Inspiration
As MSU students and members of the Greater Lansing community, we have often witnessed fire emergencies (ex. an apartment complex in Meridian Twp. near MSU recently caught fire. link -Police and firefighters rescued people stranded on the third-floor balcony "with nowhere to go, with flames shooting up." )
This affected us deeply as we empathize with our EMTs and fire-responders and all that they do for our communities even as the odds are stacked against them. Fires and related situations can be catastrophic, and some are extremely difficult to control (such as forest wildfires). This is a hazard for our responders, and leads to them getting into situations where they are unaware of their surroundings, the intensity of the fire, the smoke density inside, and oxygen levels.
It is also a fact that fire-fighting techniques, equipment, and resources in most US cities and towns is old and out-dated. Our goal is to new technologies and provide a variety of solution using our project for these services to ensure personnel safety, assist fire-fighting efforts, and ensure no innocent lives are lost.
What it does
Our project proposes and demonstrates how we can use unmanned aerial vehicles (UAVs) as an asset for fire-extinguishing efforts. Our concept consists of multiple drones. built with a coating of fire-resistant aramid fibers, with specific functions (heat detection, locating civilians, monitoring oxygen and smoke density, fire-extinguishing) that work together to assist fire-fighters and victims stuck in the fire. With the help of computer vision and employing CV and Folium Python libraries, the drones are able to learn from existing footage of fires, as well as keep pushing data into a database which helps it in learning from previous data of how to keep working better.
The central control of the system is an enhanced neural network that is set up in our fire-engine, where fire-fighters can continuously understand and get information of what's going on inside.
How we built it
Our demo consists of a simplified version of what we propose the drone would have the capability to do. We have a circuit where we are pulling data and using it to understand what the situation in the fire looks like for our personnel. We also have designed a program to plot the hot-point for our fire where we are using our drones to understand where the fire started so that fire-fighters can understand how they can stop the fire from spreading and can contain it quicker with the help of our aerial fire-extinguishers.
Drone Communication:
Using UgCS commander link that is communicating through link.
The drones have a machine learning model that analyzes and learns from the existing fire and helps improve how to deal with the situation using Assistant for Understanding Data through Reasoning, Extraction and sYnthesis (AUDREY) will give firefighters suggestions as to what to do based on conditions of the fire.
All of them are putting the data into a database and on it is the machine learning model running.
A central unit of firefighter is controlling it with an enhanced neural network (CNN).

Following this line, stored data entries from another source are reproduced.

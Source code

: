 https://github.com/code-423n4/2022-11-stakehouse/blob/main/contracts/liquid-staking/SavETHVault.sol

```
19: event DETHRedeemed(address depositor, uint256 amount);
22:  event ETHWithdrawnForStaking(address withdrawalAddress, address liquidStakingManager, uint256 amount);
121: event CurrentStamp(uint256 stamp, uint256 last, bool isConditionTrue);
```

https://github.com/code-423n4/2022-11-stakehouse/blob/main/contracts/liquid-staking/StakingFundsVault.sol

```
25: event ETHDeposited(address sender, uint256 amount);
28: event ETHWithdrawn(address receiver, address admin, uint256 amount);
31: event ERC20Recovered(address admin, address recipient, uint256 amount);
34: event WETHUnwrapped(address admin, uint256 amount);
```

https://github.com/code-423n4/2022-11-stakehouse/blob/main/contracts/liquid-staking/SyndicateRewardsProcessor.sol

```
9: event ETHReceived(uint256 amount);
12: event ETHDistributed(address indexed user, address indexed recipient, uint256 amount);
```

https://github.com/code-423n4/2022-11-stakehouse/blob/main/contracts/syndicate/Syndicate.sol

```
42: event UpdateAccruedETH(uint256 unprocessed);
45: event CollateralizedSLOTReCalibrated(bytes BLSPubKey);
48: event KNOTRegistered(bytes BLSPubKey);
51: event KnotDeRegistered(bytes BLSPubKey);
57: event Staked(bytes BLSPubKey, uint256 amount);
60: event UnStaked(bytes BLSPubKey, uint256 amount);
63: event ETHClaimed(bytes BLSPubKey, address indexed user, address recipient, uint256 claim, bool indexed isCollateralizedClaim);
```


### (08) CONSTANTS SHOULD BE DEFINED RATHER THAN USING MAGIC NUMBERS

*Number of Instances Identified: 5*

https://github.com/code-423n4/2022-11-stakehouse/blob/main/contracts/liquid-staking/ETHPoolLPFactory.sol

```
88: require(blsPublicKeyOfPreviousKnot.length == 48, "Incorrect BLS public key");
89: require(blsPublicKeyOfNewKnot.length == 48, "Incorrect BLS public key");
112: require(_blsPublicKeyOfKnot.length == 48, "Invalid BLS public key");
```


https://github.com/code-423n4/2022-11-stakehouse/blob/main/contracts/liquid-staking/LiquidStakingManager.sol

The drone that is going in has oxygen and heat temp sensors that help the firefighters going in the conditions. link
Flying Mechanism
The developed platform is designed based on CAROS (Climbing Aerial RObot System), so that it can pass through collapsed structures by climbing walls in case of fire disaster.
Central Control
We are using CNN (Convolutional Neural Network) as a control system to communicate amongst the 3 different type of drones we have and instruct them for their function.
Challenges we ran into
We faced challenges on how we can build our idea and have a final deliverable. But we persevered, and were able to build a basic circuit of what we are trying to do with our drone network using the Grove kit available to us, as well as plotting our co-ordinates using Folium for understanding the center of the fire, and used C++ to demonstrate how the code for our circuit will operate.
Accomplishments that we're proud of
We have a working demo that we were able to build as well as code that can actually be used to fulfill what we are trying to create. We were able to build our idea from scratch, as well as contribute to our community, and our brave fire-fighters by amalgamating social good with technology.
What we learned?
Our idea is a big-step forward for the nation as we work to enhance our emergency-response services. Even though we faced challenges, if we are able to build our idea forward, we can make a long-lasting actual impact that can save lives. We learned a lot of use of technology for social good, as well as gained new skills in hardware building, and artificial intelligence.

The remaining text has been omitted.